This week’s U.S. District Court ruling forced the Washington Metropolitan Area Transit Authority to place ads in the D.C. subway system reading: “In any war between the civilized man and the savage, support the civilized man. Support Israel. Defeat Jihad.” These ostensibly pro-Israel billboards that deem iihadists, and by implication Muslims, as “savages” do not serve the interests of anyone involved, and in fact inflict great harm.
Both Jews and Muslims lose when rhetoric like this is put out into the world. It is a dangerous conflation of two things that are not equivalent: that supporting Israel means hating Muslims, and that Israeli versus Arab equates with Jew versus Muslim.
These ads are an unfortunate case of enforcing the first article of the Bill of Rights to protect what is essentially hate speech. They are an abuse of rights we hold dear as Americans: freedom of speech and freedom of religion. It’s both offensive and ineffective. I, for one, will not tolerate such bigotry put out into the world in the name of my religion.
I am a committed Zionist with a deep love of Israel and a proud Jew, but it is clear to me that the messages conveyed by these billboards only serve to further factionalize an already deep divide and bolster dangerous stereotypes. As heirs to the Abrahamic tradition of welcoming strangers into their tents, American Jews and Muslims must serve as examples for civilized dialogue and coexistence between the two faiths. Together, both communities have a great potential to inspire hope and a responsibility to serve as role models of mutual respect. After all, if we as Americans can’t learn to be respectful of each other, what chance do our brothers and sisters have in the Middle East? We have an important opportunity to model democracy in action to the people who share our faiths throughout the world.
While we cherish free speech, we must also be vigilant about its potential harm. We are all Americans and our shared love of freedom should not be abused. In the case of these billboards, neither Jews nor Muslims should suffer from assumptions about their beliefs and loyalties. As a Jew, I can’t imagine that my desire for mutual respect and dialogue instead of inflammatory rhetoric is any different than a Muslim’s.
Having my faith associated with hate speech placed on billboards on subways, I feel as alienated and stereotyped as I imagine Muslims do by being branded as terrorists. Hate speech must not be accepted as civil discourse. We can make a more powerful statement against terrorism by showing the world how people of different faiths and political views can disagree peacefully and respectfully. Surely that is a better message to spread than one that perpetuates hate, disdain and distrust.

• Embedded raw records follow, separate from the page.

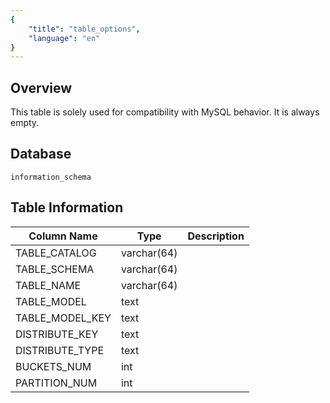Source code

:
```yaml
---
{
    "title": "table_options",
    "language": "en"
}
---
```


## Overview

This table is solely used for compatibility with MySQL behavior. It is always empty.

## Database


`information_schema`


## Table Information

| Column Name     | Type        | Description |
| --------------- | ----------- | ----------- |
| TABLE_CATALOG   | varchar(64) |             |
| TABLE_SCHEMA    | varchar(64) |             |
| TABLE_NAME      | varchar(64) |             |
| TABLE_MODEL     | text        |             |
| TABLE_MODEL_KEY | text        |             |
| DISTRIBUTE_KEY  | text        |             |
| DISTRIBUTE_TYPE | text        |             |
| BUCKETS_NUM     | int         |             |
| PARTITION_NUM   | int         |             |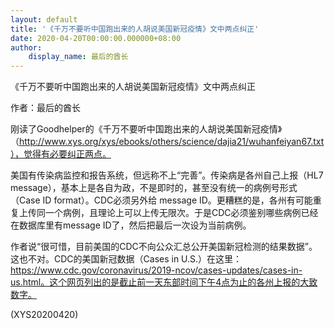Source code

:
 ```yaml
---
layout: default
title: '《千万不要听中国跑出来的人胡说美国新冠疫情》文中两点纠正'
date: 2020-04-20T00:00:00.000000+08:00
author:
    display_name: 最后的酋长
---
```


《千万不要听中国跑出来的人胡说美国新冠疫情》文中两点纠正

作者：最后的酋长

刚读了Goodhelper的《千万不要听中国跑出来的人胡说美国新冠疫情》（http://www.xys.org/xys/ebooks/others/science/dajia21/wuhanfeiyan67.txt），觉得有必要纠正两点。

美国有传染病监控和报告系统，但远称不上“完善”。传染病是各州自己上报（HL7 message），基本上是各自为政，不是即时的，甚至没有统一的病例号形式（Case ID format）。CDC必须另外给 message ID。更糟糕的是，各州有可能重复上传同一个病例，且理论上可以上传无限次。于是CDC必须鉴别哪些病例已经在数据库里有message ID了，然后把最后一次设为当前病例。

作者说“很可惜，目前美国的CDC不向公众汇总公开美国新冠检测的结果数据”。这也不对。CDC的美国新冠数据（Cases in U.S.）在这里：https://www.cdc.gov/coronavirus/2019-ncov/cases-updates/cases-in-us.html。这个网页列出的是截止前一天东部时间下午4点为止的各州上报的大致数字。

(XYS20200420)

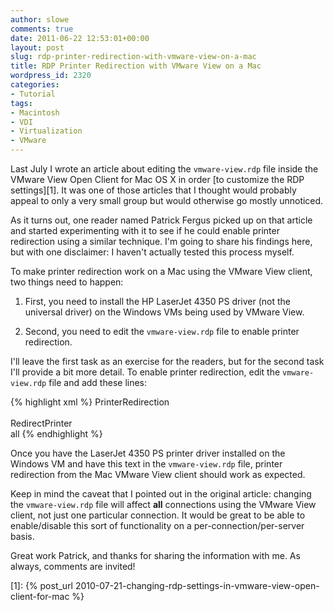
 ```yaml
---
author: slowe
comments: true
date: 2011-06-22 12:53:01+00:00
layout: post
slug: rdp-printer-redirection-with-vmware-view-on-a-mac
title: RDP Printer Redirection with VMware View on a Mac
wordpress_id: 2320
categories:
- Tutorial
tags:
- Macintosh
- VDI
- Virtualization
- VMware
---
```


Last July I wrote an article about editing the `vmware-view.rdp` file inside the VMware View Open Client for Mac OS X in order [to customize the RDP settings][1]. It was one of those articles that I thought would probably appeal to only a very small group but would otherwise go mostly unnoticed.

As it turns out, one reader named Patrick Fergus picked up on that article and started experimenting with it to see if he could enable printer redirection using a similar technique. I'm going to share his findings here, but with one disclaimer: I haven't actually tested this process myself.

To make printer redirection work on a Mac using the VMware View client, two things need to happen:

1. First, you need to install the HP LaserJet 4350 PS driver (not the universal driver) on the Windows VMs being used by VMware View.

2. Second, you need to edit the `vmware-view.rdp` file to enable printer redirection.

I'll leave the first task as an exercise for the readers, but for the second task I'll provide a bit more detail. To enable printer redirection, edit the `vmware-view.rdp` file and add these lines:

{% highlight xml %}
<key>PrinterRedirection</key>  
<true/>  
<key>RedirectPrinter</key>  
<string>all</string>
{% endhighlight %}

Once you have the LaserJet 4350 PS printer driver installed on the Windows VM and have this text in the `vmware-view.rdp` file, printer redirection from the Mac VMware View client should work as expected.

Keep in mind the caveat that I pointed out in the original article: changing the `vmware-view.rdp` file will affect **all** connections using the VMware View client, not just one particular connection. It would be great to be able to enable/disable this sort of functionality on a per-connection/per-server basis.

Great work Patrick, and thanks for sharing the information with me. As always, comments are invited!

[1]: {% post_url 2010-07-21-changing-rdp-settings-in-vmware-view-open-client-for-mac %}
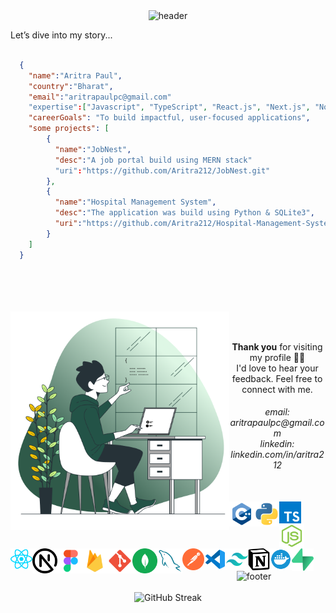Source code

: 
<div align="center"><img src="https://capsule-render.vercel.app/api?type=waving&height=200&color=gradient&customColorList=23&text=Hi😎%20Wellome%20To%20My%20Profile&reversal=false&fontColor=ffff&fontSize=35&fontAlign=50&desc=I%20am%20Aritra%20Paul%20a%20creative%20developer&fontAlignY=46&descAlign=62&textBg=false&descSize=15" alt="header" /></div>



Let’s dive into my story...

```json

  {
    "name":"Aritra Paul",
    "country":"Bharat",
    "email":"aritrapaulpc@gmail.com"
    "expertise":["Javascript", "TypeScript", "React.js", "Next.js", "Node.js", "MongoDB", "PostgreSQL", "Python"],
    "careerGoals": "To build impactful, user-focused applications",
    "some projects": [
        {
          "name":"JobNest",
          "desc":"A job portal build using MERN stack"
          "uri":"https://github.com/Aritra212/JobNest.git"
        },
        {
          "name":"Hospital Management System",
          "desc":"The application was build using Python & SQLite3",
          "uri":"https://github.com/Aritra212/Hospital-Management-System.git"
        }
    ]
  }

```
<br/>
<br/>
<br/>
<br/>

<img src="./assets/for-github.png" alt="Image" width="350" align="left"/> 

<br/>
<br/>
<p align="center"><b>Thank you</b> for visiting my profile 🙏🏼<br/> I'd love to hear your feedback. Feel free to connect with me.</p>
<h6 align="center">email: aritrapaulpc@gmail.com<br/>linkedin: linkedin.com/in/aritra212<br/><br/></h6>

<img src="./assets/icons/cpp.svg" alt="C++ Language" width="40" align="left"/>
<img src="./assets/icons/python.svg" alt="Python Language" width="40" align="left"/>
<img src="./assets/icons/typescript.svg" alt="TypeScript" width="35" align="left"/>
<img src="./assets/icons/node-js.svg" alt="Node.js" width="40" align="left"/>
<img src="./assets/icons/reactjs.svg" alt="React.js" width="35" align="left"/>
<img src="./assets/icons/next-js-2.svg" alt="Next.js" width="40" align="left"/>
<img src="./assets/icons/figma.svg" alt="Figma" width="40" align="left"/>
<img src="./assets/icons/firebase.svg" alt="Firebase" width="40" align="left"/>
<img src="./assets/icons/git.svg" alt="Git" width="40" align="left"/>
<img src="./assets/icons/mongodb.svg" alt="MongoDB" width="40" align="left"/>
<img src="./assets/icons/mysql.svg" alt="MySQL" width="40" align="left"/>
<img src="./assets/icons/postman.svg" alt="Postman" width="35" align="left"/>
<img src="./assets/icons/vscode.svg" alt="VSCode" width="35" align="left"/>
<img src="./assets/icons/tailwindcss.svg" alt="Tailwind CSS" width="35" align="left"/>
<img src="./assets/icons/notion.svg" alt="Notion" width="35" align="left"/>
<img src="./assets/icons/docker.svg" alt="Docker" width="35" align="left"/>
<img src="./assets/icons/supabase.svg" alt="Supabase" width="35" align="left"/>

<div align="center"><img src="https://capsule-render.vercel.app/api?type=waving&height=100&color=gradient&customColorList=23&reversal=false&fontSize=35&fontAlign=50&fontAlignY=46&descAlign=60&textBg=false&descSize=15&section=footer" alt="footer"/></div><br/>
<div align="center"><img src="https://github-readme-streak-stats.herokuapp.com?user=Aritra212&theme=soft-green&hide_border=true&hide_current_streak=true" alt="GitHub Streak"/></div>

<!--![](https://github-readme-stats.vercel.app/api/top-langs/?username=Aritra212&theme=dark&hide_border=false&include_all_commits=false&count_private=false&layout=compact)-->
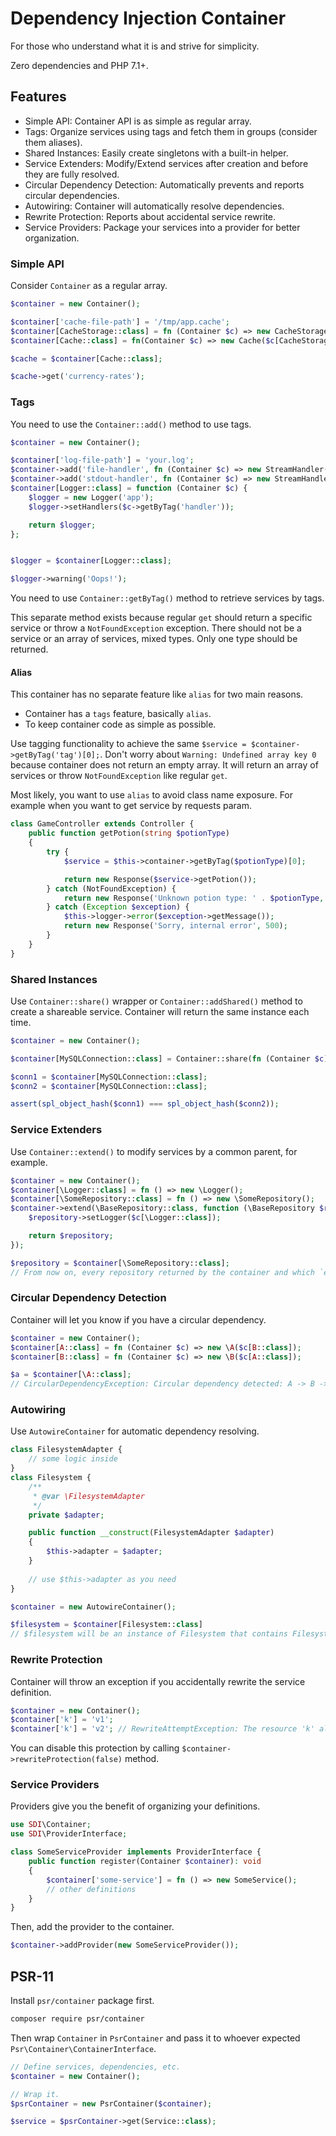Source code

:# Dependency Injection Container

For those who understand what it is and strive for simplicity.

Zero dependencies and PHP 7.1+.

## Features
* Simple API: Container API is as simple as regular array.
* Tags: Organize services using tags and fetch them in groups (consider them aliases).
* Shared Instances: Easily create singletons with a built-in helper.
* Service Extenders: Modify/Extend services after creation and before they are fully resolved.
* Circular Dependency Detection: Automatically prevents and reports circular dependencies.
* Autowiring: Container will automatically resolve dependencies.
* Rewrite Protection: Reports about accidental service rewrite.
* Service Providers: Package your services into a provider for better organization.

### Simple API
Consider `Container` as a regular array.
```php
$container = new Container();

$container['cache-file-path'] = '/tmp/app.cache';
$container[CacheStorage::class] = fn (Container $c) => new CacheStorage($c['cache-file-path']);
$container[Cache::class] = fn(Container $c) => new Cache($c[CacheStorage::class]);

$cache = $container[Cache::class];

$cache->get('currency-rates');
```

### Tags
You need to use the `Container::add()` method to use tags.
```php
$container = new Container();

$container['log-file-path'] = 'your.log';
$container->add('file-handler', fn (Container $c) => new StreamHandler($c['log-file-path']), ['handler']);
$container->add('stdout-handler', fn (Container $c) => new StreamHandler('php://output'), ['handler']);
$container[Logger::class] = function (Container $c) {
    $logger = new Logger('app');
    $logger->setHandlers($c->getByTag('handler'));

    return $logger;
};


$logger = $container[Logger::class];

$logger->warning('Oops!');
```
You need to use `Container::getByTag()` method to retrieve services by tags.

This separate method exists because regular `get` should return a specific service or throw a `NotFoundException` 
exception. There should not be a service or an array of services, mixed types. Only one type should be returned.

#### Alias
This container has no separate feature like `alias` for two main reasons.
* Container has a `tags` feature, basically `alias`.
* To keep container code as simple as possible.

Use tagging functionality to achieve the same `$service = $container->getByTag('tag')[0];`.
Don't worry about `Warning: Undefined array key 0` because container does not return an empty array. It will return 
an array of services or throw `NotFoundException` like regular `get`.

Most likely, you want to use `alias` to avoid class name exposure. For example when you want to get service 
by requests param.
```php
class GameController extends Controller {
    public function getPotion(string $potionType)
    {
        try {
            $service = $this->container->getByTag($potionType)[0];

            return new Response($service->getPotion());
        } catch (NotFoundException) {
            return new Response('Unknown potion type: ' . $potionType, 400);
        } catch (Exception $exception) {
            $this->logger->error($exception->getMessage());
            return new Response('Sorry, internal error', 500);
        }
    }
}
```

### Shared Instances
Use `Container::share()` wrapper or `Container::addShared()` method to create a shareable service. 
Container will return the same instance each time.
```php
$container = new Container();

$container[MySQLConnection::class] = Container::share(fn (Container $c) => new MySQLConnection());

$conn1 = $container[MySQLConnection::class];
$conn2 = $container[MySQLConnection::class];

assert(spl_object_hash($conn1) === spl_object_hash($conn2));
```

### Service Extenders
Use `Container::extend()` to modify services by a common parent, for example.
```php
$container = new Container();
$container[\Logger::class] = fn () => new \Logger();
$container[\SomeRepository::class] = fn () => new \SomeRepository();
$container->extend(\BaseRepository::class, function (\BaseRepository $repository, Container $c) {
    $repository->setLogger($c[\Logger::class]);

    return $repository;
});

$repository = $container[\SomeRepository::class];
// From now on, every repository returned by the container and which `extends` BaseRepository has a Logger inside it.
```

### Circular Dependency Detection
Container will let you know if you have a circular dependency.
```php
$container = new Container();
$container[A::class] = fn (Container $c) => new \A($c[B::class]);
$container[B::class] = fn (Container $c) => new \B($c[A::class]);

$a = $container[\A::class];
// CircularDependencyException: Circular dependency detected: A -> B -> A 
```

### Autowiring
Use `AutowireContainer` for automatic dependency resolving.
```php
class FilesystemAdapter {
    // some logic inside
}
class Filesystem {
    /**
     * @var \FilesystemAdapter
     */
    private $adapter;

    public function __construct(FilesystemAdapter $adapter)
    {
        $this->adapter = $adapter;
    }
    
    // use $this->adapter as you need
}

$container = new AutowireContainer();

$filesystem = $container[Filesystem::class]
// $filesystem will be an instance of Filesystem that contains FilesystemAdapter inside
```

### Rewrite Protection
Container will throw an exception if you accidentally rewrite the service definition.
```php
$container = new Container();
$container['k'] = 'v1';
$container['k'] = 'v2'; // RewriteAttemptException: The resource 'k' already defined.
```
You can disable this protection by calling `$container->rewriteProtection(false)` method.

### Service Providers
Providers give you the benefit of organizing your definitions.
```php
use SDI\Container;
use SDI\ProviderInterface;

class SomeServiceProvider implements ProviderInterface {
    public function register(Container $container): void
    {
        $container['some-service'] = fn () => new SomeService();
        // other definitions
    }
}
```
Then, add the provider to the container.
```php
$container->addProvider(new SomeServiceProvider());
```

## PSR-11
Install `psr/container` package first.
```bash
composer require psr/container
```

Then wrap `Container` in `PsrContainer` and pass it to whoever expected `Psr\Container\ContainerInterface`.
```php
// Define services, dependencies, etc.
$container = new Container();

// Wrap it.
$psrContainer = new PsrContainer($container);

$service = $psrContainer->get(Service::class);
```
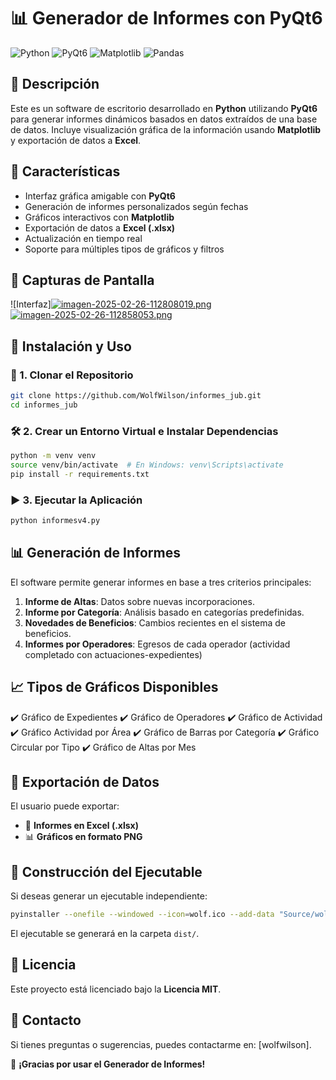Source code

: # 📊 Generador de Informes con PyQt6

![Python](https://img.shields.io/badge/Python-3.12-blue.svg)
![PyQt6](https://img.shields.io/badge/PyQt6-GUI-green.svg)
![Matplotlib](https://img.shields.io/badge/Matplotlib-Graphs-orange.svg)
![Pandas](https://img.shields.io/badge/Pandas-Data%20Processing-blue.svg)

## 📝 Descripción
Este es un software de escritorio desarrollado en **Python** utilizando **PyQt6** para generar informes dinámicos basados en datos extraídos de una base de datos. Incluye visualización gráfica de la información usando **Matplotlib** y exportación de datos a **Excel**.

## 🚀 Características
- Interfaz gráfica amigable con **PyQt6**
- Generación de informes personalizados según fechas
- Gráficos interactivos con **Matplotlib**
- Exportación de datos a **Excel (.xlsx)**
- Actualización en tiempo real
- Soporte para múltiples tipos de gráficos y filtros

## 📸 Capturas de Pantalla
![Interfaz][![imagen-2025-02-26-112808019.png](https://i.postimg.cc/FK3VbV3m/imagen-2025-02-26-112808019.png)](https://postimg.cc/cK130YF5)
[![imagen-2025-02-26-112858053.png](https://i.postimg.cc/mDS3JZm5/imagen-2025-02-26-112858053.png)](https://postimg.cc/VrdbbwQq)

## 📂 Instalación y Uso
### 🔧 1. Clonar el Repositorio
```bash
git clone https://github.com/WolfWilson/informes_jub.git
cd informes_jub
```
### 🛠 2. Crear un Entorno Virtual e Instalar Dependencias
```bash
python -m venv venv
source venv/bin/activate  # En Windows: venv\Scripts\activate
pip install -r requirements.txt
```
### ▶️ 3. Ejecutar la Aplicación
```bash
python informesv4.py
```

## 📊 Generación de Informes
El software permite generar informes en base a tres criterios principales:
1. **Informe de Altas**: Datos sobre nuevas incorporaciones.
2. **Informe por Categoría**: Análisis basado en categorías predefinidas.
3. **Novedades de Beneficios**: Cambios recientes en el sistema de beneficios.
3. **Informes por Operadores**: Egresos de cada operador (actividad completado con actuaciones-expedientes)

## 📈 Tipos de Gráficos Disponibles
✔️ Gráfico de Expedientes
✔️ Gráfico de Operadores
✔️ Gráfico de Actividad
✔️ Gráfico Actividad por Área
✔️ Gráfico de Barras por Categoría
✔️ Gráfico Circular por Tipo
✔️ Gráfico de Altas por Mes

## 💾 Exportación de Datos
El usuario puede exportar:
- 📜 **Informes en Excel (.xlsx)**
- 📊 **Gráficos en formato PNG**

## 🔧 Construcción del Ejecutable
Si deseas generar un ejecutable independiente:
```bash
pyinstaller --onefile --windowed --icon=wolf.ico --add-data "Source/wolf.png;Source" informesv4.py
```
El ejecutable se generará en la carpeta `dist/`.

## 📜 Licencia
Este proyecto está licenciado bajo la **Licencia MIT**.

## 📧 Contacto
Si tienes preguntas o sugerencias, puedes contactarme en: [wolfwilson].

🚀 **¡Gracias por usar el Generador de Informes!**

That should be self-evident, but sadly it isn’t, and it is often further obscured by the political diatribes that are put forth in the name of religion.
Speaking out is a moral imperative for all of us, and fostering dialogue that is constructive is essential. I am inspired by the work being done at the Bronfman Center at New York University as a place where dialogue that encourages respect and understanding is being fostered between young Muslims and Jews. Currently, a rabbi and an imam co-teach a course entitled “Multifaith Leadership in the Twenty-first Century.” A group called Bridges: Muslim-Jewish Dialogue leads community service trips to disaster zones, working together to provide humanitarian relief to people who are suffering. The interfaith cooperation extends into the student dorms, where an entire floor in the residence hall was spearheaded by Jewish and Muslim students to live and study together, along with a rabbi and an imam.
I am inspired by these young Muslims and Jews coming together to learn more about each other, not just as representatives of their faiths, but as human beings. We would do well to follow their example and become models of mutual respect, engaging in the hard work of constructive dialogue and not resorting to hate speech.
Former chief executive officer of the Seagram Company Ltd., Edgar M. Bronfman is president of the Samuel Bronfman Foundation, which seeks to inspire a renaissance of Jewish life. He is the author the forthcoming, “The Bronfman Haggadah,” created in conjunction with his wife, artist Jan Aronson, which will be published by Rizzoli Press, Spring 2013.